As I already have restored an Old 1930 Model O SouthBend Heavy 9 on a 4 1/2 ft bed. I really don't see the need for a 3:1 machine. I like the horizontals, especially the older ones that could maybe have a vertical head added in the future, and seem to have a smaller footprint. I just am so new the the hobby that all the old machines around kinda confound me and its difficult to look on Ebay or Craigs list and really know if what's advertised it the right machine for me. And then there's tooling issues as well!!  I guess just talking and learning from all of you, with a little time, I'll find as good an old mill as I did with my Lathe.

Skip


----------



## brucer

cincinnati toolmaster, dont remember which model number but they had one that was about 3/4 the size of a bridgeport and it weighed about as much, nice small heavyweight mill..


----------



## chief

I keep it clean and nice Because I have a Shop Vac. and a Wife that loves to Clean up after me, Yes I Know I have it made, But it took a long time to get here,:lmao:


----------



## skipd1

I am more and more impressed with the Burke 4, I have noticed an Atlas Horizontal for sale with some tooling for around a grand. I don't think the Atlas is as robust as the Burke tho?? I would love to find a burke #4 with some tooling!!

Regards

Skip


----------



## chief

I am verry happy with the PM-25 it dose everything I want it to do, I do take smaller cuts with it, than if I do with my big old Index mill.
and I don't get in a hurry anymore, and that could be because of Old Age,  I am not happy with the company I bough it from, Quality Machine Tools,
Or the Guy there by the name of Matt.  and I will not deal with them again. But all in all the machine works fine.


----------



## Phil3

I think a small knee mill is good.  I too can not really fit a Bridgeport.  My mill is knee mill, but it is a horizontal and vertical with two separate motors driving each.  Probably about 600 lbs, but guessing.  It is Rotex, which is a horizontal, but has the optional vertical head on it (similar to Rusnok).  Something the size of the Rotex seems to complement my Southbend 9 pretty well, but admit I would not mind having a 6 x 26 vertical mill.

Phil


----------



## bigmac

A #4 Burke mill is a good little work horse. The belt drive power table feed does surprisingly well. Mine also has the vertical head, which is handy, but I try to work horizontal whenever possible. Just works better. These mills were sold as bench models weighing over 400 lbs. with an available floor pedestal which most seem to have. Total weight topped 700 lbs. They were sold with several motor drives with the most common ( I believe ) being a Master gearhead motor around 1/2 hp. Mine ( 1942 vintage ) also has Timken spindle bearings, not sure if all of them do. Hope this helps someone.


----------



## sgisler

Steve Seebold said:


> Check with Grizzly or Jet. That have Bridgeport type machines that are smaller. I almost bought a 1960's Bridgeport about 8 months ago, but I had to settle for a Tormach PCNC1100.

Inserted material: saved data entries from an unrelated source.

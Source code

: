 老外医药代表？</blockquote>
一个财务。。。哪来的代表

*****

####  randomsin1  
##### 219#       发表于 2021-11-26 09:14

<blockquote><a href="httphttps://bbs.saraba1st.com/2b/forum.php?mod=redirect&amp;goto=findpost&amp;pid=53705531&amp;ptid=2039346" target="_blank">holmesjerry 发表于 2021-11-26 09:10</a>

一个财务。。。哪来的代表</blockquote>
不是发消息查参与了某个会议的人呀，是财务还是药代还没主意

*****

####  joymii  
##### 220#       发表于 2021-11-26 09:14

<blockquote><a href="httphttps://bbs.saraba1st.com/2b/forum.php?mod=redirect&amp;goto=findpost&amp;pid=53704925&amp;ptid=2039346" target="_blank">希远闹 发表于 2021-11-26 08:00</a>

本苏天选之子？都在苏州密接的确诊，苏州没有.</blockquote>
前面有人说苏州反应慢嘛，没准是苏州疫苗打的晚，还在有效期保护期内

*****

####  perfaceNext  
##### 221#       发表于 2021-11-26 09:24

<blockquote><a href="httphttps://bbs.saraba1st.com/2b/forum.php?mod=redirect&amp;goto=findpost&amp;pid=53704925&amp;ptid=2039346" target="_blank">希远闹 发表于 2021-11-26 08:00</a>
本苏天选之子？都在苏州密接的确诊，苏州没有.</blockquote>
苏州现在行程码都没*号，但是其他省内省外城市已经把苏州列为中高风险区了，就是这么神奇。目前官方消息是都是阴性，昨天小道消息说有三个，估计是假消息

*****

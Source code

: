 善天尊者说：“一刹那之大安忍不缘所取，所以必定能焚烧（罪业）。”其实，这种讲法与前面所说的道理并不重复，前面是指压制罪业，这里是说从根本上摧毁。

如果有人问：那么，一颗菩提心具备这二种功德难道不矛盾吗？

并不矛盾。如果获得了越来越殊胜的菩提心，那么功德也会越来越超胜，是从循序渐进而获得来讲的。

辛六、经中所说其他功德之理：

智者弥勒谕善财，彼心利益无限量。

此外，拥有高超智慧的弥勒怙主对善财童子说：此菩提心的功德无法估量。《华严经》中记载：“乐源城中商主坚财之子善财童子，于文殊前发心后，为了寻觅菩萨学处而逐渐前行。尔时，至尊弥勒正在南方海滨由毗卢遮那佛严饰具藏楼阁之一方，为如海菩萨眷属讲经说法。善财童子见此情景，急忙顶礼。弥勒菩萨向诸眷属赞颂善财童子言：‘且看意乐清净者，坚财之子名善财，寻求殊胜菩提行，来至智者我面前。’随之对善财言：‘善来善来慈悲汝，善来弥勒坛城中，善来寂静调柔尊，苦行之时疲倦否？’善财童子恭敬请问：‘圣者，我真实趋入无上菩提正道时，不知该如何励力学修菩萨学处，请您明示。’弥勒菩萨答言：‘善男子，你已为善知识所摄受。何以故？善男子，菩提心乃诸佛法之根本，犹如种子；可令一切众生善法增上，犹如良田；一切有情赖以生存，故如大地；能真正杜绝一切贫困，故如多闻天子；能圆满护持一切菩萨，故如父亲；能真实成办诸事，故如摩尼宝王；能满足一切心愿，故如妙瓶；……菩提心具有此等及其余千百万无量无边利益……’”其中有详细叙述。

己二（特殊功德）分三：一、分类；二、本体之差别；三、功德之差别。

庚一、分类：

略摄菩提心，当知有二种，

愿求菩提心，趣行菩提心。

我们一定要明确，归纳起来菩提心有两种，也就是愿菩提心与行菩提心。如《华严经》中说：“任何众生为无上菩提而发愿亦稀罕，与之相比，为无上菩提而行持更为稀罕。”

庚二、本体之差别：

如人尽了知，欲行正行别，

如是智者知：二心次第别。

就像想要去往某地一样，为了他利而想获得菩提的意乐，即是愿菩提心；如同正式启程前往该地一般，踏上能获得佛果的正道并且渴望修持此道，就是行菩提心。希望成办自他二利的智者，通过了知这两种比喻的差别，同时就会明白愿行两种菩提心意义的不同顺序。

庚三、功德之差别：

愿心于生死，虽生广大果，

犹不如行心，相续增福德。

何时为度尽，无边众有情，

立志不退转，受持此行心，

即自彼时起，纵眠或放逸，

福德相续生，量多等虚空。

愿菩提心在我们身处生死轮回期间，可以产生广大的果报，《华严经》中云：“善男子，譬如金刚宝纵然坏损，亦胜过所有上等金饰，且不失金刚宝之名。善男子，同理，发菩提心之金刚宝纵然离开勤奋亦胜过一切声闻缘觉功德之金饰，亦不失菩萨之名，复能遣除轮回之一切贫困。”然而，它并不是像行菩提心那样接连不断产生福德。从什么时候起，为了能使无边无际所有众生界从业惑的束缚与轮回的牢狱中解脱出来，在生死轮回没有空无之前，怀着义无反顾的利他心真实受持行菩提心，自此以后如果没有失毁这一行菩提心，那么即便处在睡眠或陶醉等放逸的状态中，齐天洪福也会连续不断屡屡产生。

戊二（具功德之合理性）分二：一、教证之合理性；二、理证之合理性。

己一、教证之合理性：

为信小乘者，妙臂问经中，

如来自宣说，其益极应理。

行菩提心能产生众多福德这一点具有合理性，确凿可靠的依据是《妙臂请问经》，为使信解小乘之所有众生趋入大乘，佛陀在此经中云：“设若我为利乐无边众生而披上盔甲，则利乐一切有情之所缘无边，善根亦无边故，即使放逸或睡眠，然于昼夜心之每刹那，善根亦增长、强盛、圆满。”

Steve, how do you like your Tormach?


Stan


----------



## Splat

How big of a "small shop" are we talking?  I came close to buying a Grizzly G0704 until a Johansson B12, brother to the Atlas 8520, came up on Ebay the day before I was to head to Grizzly.   The G0704's a good small mill, or you could go with something like a small knee mill from Grizzly or a Top Tech that Penn Tool sells here.


----------



## kd4gij

I have had my G0704 for almost a year now and have been very happy with it. It does everything I need it to do. I have cut A2 tool steel, stainles. and of corse lots af Alum. I think it is probly the best bang for the buck out there. Of corse my shop won't suport the weight of a bridgeport.


----------



## skipd1

Having started this thread back in August I am amazed at all the great responses and comments. After quite a while researching and looking I finally found a Clausing 8520 in Western Michigan. What a road trip from North Dakota out there and back in 2 Days!! A little over 2000 miles round trip.
I love the machine and am slowly learning its capabilities as well as mine. I would like to add a small horizontal mill like a Burke #4 at sometime in the future. Acquiring the tooling, vises and associated stuff is now keeping my wallet thin. Thanks everyone for the great info, you guys were definately a help in my decision and purchase.

Regards.
Skipd1


----------



## Splat

Skip, you know what they say, right?  No pics, it didn't happen! :biggrin:

Congrats on finding and getting the 8520. It's a great mill and more than adequately bridges the gap between full size B'port and benchtop mills.


----------



## keltg

Thank you for starting this thread, and secondly i have to thank every member that told a bit of what they liked or didn't. I am in the process of shopping to buy a Mill as well as a Lathe, I have been looking at the table tops since space is pretty limited in a 10 x 14 shop. I have been leaning towards the busy Bee CX 600 or the CX 601. Need the extra bed length and travel of the 601 to do my gunsmithing on with the fewest headaches as possible with a small machine.


----------



## dmakseyn

chief said:


> I am verry happy with the PM-25 it dose everything I want it to do, I do take smaller cuts with it, than if I do with my big old Index mill.
> and I don't get in a hurry anymore, and that could be because of Old Age,  I am not happy with the company I bough it from, Quality Machine Tools,
> Or the Guy there by the name of Matt.  and I will not deal with them again. But all in all the machine works fine.



Hi chief,
What did you find problems with at Quality Machine Tool? I've talked with Matt at great length about lathes and specifically the PM25 mill.
During the last call I had with him he mentioned that he was sourcing better motors and controls for the PM mills.
He's always been a fountain of information and seemed like an honest and straight forward guy to deal with.
I've also seen and read very good things about him on other sites as well.
Thanks,
Dave


----------